◆ **WORK REQUEST**
Among the records, which lines include "package"? List them.
[RECORD EXCERPTS Boundary: Start]
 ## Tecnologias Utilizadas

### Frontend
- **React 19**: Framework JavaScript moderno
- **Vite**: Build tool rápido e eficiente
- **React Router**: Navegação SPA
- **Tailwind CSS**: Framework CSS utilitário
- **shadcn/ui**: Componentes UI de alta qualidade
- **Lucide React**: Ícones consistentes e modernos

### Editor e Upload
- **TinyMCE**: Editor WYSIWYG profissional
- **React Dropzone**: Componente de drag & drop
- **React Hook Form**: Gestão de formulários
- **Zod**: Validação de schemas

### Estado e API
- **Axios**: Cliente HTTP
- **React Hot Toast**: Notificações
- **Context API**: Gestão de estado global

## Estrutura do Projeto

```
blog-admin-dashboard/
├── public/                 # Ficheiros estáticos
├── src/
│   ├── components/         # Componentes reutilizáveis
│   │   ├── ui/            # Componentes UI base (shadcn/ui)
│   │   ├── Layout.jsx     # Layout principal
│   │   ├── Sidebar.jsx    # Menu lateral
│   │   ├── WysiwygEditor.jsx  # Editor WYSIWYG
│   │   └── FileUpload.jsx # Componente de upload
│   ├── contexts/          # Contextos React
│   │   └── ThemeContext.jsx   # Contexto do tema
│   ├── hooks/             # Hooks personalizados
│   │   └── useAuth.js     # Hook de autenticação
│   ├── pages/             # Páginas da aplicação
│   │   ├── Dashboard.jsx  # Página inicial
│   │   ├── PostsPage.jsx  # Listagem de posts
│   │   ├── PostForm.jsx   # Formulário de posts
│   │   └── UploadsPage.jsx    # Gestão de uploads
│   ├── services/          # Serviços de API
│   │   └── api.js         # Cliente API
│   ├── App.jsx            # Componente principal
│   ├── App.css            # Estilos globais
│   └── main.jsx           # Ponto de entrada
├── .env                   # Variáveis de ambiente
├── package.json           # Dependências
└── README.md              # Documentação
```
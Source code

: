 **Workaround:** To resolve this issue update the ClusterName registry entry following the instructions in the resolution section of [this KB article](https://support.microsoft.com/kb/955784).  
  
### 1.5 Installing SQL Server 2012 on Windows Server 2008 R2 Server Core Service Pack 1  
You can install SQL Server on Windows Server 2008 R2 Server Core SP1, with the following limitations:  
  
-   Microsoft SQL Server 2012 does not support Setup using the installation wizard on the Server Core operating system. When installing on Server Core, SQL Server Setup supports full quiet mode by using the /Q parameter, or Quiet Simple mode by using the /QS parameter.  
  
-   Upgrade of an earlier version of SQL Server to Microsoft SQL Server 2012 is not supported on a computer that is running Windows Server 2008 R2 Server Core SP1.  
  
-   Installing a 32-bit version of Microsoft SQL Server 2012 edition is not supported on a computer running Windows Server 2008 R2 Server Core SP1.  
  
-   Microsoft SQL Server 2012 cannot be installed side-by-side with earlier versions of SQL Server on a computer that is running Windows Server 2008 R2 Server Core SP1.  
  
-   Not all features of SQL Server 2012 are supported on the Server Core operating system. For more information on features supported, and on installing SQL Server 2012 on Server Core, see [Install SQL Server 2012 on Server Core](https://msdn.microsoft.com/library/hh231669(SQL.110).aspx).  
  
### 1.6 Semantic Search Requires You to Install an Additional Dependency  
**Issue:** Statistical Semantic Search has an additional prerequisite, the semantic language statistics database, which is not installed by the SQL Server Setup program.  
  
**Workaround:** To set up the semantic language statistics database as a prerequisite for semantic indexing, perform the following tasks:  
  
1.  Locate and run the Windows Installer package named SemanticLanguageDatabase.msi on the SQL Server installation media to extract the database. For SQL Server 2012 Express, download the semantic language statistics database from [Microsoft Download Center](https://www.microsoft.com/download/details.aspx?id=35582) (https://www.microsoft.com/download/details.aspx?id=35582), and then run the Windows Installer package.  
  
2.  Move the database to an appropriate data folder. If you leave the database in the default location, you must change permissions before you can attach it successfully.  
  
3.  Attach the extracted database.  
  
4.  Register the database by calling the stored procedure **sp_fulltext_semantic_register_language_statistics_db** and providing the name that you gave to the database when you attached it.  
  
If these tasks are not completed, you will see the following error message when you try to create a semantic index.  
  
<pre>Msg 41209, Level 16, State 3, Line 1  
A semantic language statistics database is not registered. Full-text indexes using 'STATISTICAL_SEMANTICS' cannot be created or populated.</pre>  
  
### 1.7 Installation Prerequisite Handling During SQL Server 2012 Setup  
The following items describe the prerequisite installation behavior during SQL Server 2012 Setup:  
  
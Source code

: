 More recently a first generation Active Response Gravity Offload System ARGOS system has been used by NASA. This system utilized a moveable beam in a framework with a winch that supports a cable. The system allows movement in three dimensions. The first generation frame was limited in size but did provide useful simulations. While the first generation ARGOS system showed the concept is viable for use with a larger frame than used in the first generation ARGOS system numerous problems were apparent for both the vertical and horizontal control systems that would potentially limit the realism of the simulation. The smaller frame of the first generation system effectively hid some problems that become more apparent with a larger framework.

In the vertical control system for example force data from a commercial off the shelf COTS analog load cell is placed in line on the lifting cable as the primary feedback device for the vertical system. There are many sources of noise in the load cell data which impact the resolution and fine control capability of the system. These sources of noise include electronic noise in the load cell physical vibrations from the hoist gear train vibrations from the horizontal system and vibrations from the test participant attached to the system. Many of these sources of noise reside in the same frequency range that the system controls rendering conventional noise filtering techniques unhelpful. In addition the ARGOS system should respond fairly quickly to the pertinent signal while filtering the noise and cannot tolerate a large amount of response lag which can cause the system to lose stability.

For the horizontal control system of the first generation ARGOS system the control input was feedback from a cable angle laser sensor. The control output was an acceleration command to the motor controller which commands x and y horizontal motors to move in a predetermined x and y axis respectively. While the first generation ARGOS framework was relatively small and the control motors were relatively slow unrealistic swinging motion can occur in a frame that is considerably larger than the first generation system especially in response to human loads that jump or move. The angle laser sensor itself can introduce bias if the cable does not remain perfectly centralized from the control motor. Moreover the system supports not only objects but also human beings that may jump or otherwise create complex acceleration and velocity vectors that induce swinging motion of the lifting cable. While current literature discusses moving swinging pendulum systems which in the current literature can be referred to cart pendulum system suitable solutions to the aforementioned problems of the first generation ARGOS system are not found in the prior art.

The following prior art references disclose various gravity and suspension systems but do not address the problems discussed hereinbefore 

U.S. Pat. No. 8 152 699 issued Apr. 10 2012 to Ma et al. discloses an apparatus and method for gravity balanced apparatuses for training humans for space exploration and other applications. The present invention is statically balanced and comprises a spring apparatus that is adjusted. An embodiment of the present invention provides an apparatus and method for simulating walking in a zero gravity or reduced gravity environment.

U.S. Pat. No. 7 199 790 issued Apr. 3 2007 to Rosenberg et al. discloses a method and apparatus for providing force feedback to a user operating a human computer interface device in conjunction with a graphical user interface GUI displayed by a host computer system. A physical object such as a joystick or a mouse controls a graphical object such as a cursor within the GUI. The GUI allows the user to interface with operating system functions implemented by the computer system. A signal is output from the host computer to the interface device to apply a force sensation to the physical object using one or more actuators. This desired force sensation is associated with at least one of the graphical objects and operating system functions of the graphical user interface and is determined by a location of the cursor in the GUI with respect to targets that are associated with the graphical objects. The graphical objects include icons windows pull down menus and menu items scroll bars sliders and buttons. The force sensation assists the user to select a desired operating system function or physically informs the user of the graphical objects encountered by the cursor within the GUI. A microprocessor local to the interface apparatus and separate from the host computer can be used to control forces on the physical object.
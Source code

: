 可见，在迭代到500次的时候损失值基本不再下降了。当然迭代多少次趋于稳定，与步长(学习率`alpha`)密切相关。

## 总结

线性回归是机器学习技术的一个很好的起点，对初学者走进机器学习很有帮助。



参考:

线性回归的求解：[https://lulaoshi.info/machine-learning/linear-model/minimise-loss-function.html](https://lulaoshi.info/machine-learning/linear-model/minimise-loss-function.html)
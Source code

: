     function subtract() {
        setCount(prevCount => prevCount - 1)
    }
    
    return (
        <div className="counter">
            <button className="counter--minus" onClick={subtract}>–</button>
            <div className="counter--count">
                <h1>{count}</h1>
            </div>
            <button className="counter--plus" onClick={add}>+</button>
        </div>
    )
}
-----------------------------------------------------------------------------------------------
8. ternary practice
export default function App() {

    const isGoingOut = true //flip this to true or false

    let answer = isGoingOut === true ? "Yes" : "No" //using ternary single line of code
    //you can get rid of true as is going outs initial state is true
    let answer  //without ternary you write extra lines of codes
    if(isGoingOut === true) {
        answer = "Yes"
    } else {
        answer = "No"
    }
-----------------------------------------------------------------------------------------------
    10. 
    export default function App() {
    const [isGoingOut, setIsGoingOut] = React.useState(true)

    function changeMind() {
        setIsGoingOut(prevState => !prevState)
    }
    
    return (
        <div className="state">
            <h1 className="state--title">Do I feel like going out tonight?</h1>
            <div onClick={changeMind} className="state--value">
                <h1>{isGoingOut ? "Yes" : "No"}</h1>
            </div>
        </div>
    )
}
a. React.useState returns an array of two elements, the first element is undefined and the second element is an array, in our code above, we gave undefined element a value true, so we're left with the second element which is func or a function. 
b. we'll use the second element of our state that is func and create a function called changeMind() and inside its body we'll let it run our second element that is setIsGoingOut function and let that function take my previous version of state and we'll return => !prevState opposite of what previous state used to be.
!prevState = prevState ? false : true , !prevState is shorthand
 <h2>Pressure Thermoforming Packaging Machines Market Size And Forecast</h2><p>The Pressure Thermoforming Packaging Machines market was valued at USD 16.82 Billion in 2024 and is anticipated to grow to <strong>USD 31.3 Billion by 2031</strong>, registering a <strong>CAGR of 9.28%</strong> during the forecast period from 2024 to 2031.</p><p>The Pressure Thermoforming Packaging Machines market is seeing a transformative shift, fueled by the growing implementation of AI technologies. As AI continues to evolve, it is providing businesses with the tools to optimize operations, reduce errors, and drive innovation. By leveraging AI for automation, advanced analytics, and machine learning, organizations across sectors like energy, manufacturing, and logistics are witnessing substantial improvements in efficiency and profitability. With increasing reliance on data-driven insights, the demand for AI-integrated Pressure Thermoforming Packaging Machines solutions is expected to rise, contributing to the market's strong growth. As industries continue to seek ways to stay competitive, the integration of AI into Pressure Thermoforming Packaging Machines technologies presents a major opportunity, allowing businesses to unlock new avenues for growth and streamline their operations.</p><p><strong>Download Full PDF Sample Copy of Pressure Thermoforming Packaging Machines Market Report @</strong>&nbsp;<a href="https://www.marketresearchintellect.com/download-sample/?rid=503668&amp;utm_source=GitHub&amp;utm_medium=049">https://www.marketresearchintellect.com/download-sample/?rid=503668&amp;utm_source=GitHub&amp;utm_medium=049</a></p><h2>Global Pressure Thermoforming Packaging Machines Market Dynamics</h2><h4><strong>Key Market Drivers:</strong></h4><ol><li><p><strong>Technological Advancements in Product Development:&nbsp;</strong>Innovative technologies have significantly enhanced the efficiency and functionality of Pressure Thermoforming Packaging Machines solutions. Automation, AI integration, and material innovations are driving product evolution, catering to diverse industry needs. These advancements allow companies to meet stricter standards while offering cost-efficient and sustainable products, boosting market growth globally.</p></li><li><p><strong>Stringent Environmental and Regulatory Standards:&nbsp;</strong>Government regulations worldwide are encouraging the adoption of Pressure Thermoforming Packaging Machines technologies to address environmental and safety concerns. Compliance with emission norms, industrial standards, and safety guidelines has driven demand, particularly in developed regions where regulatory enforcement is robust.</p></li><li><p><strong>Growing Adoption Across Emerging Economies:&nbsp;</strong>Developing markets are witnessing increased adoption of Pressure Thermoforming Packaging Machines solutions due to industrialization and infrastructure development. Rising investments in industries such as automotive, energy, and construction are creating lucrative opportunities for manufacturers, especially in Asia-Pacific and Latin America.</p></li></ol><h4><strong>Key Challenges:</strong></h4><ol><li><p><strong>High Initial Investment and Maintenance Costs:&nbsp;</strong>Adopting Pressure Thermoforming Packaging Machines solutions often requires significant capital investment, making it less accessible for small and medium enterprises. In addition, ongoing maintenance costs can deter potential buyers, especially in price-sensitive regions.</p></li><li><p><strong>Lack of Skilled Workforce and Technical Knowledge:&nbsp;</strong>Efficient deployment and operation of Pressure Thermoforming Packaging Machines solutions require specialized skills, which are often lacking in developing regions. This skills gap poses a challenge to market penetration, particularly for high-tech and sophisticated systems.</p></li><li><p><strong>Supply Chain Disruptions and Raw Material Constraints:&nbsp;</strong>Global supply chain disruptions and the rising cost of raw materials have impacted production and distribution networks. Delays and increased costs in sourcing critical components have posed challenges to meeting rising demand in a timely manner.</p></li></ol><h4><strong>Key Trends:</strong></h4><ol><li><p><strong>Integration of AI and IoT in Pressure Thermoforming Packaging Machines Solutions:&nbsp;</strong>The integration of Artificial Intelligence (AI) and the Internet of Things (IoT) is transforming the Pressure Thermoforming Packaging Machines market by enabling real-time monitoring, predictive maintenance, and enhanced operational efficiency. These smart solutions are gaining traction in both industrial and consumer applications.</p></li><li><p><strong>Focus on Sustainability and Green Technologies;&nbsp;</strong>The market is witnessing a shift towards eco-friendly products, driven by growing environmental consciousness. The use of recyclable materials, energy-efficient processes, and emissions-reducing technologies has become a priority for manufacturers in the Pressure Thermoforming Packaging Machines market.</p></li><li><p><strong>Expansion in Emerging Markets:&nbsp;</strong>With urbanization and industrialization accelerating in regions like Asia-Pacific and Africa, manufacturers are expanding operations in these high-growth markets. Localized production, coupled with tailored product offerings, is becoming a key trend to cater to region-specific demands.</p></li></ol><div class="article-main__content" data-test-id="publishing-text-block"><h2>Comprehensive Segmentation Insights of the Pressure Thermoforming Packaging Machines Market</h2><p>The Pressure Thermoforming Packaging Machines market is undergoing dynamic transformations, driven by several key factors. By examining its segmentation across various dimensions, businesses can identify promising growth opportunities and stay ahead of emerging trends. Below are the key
[RECORD EXCERPTS Boundary: End]
◆ **SOLVED PROBLEM**
├── package.json           # Dependências
1.  Locate and run the Windows Installer package named SemanticLanguageDatabase.msi on the SQL Server installation media to extract the database. For SQL Server 2012 Express, download the semantic language statistics database from [Microsoft Download Center](https://www.microsoft.com/download/details.aspx?id=35582) (https://www.microsoft.com/download/details.aspx?id=35582), and then run the Windows Installer package.  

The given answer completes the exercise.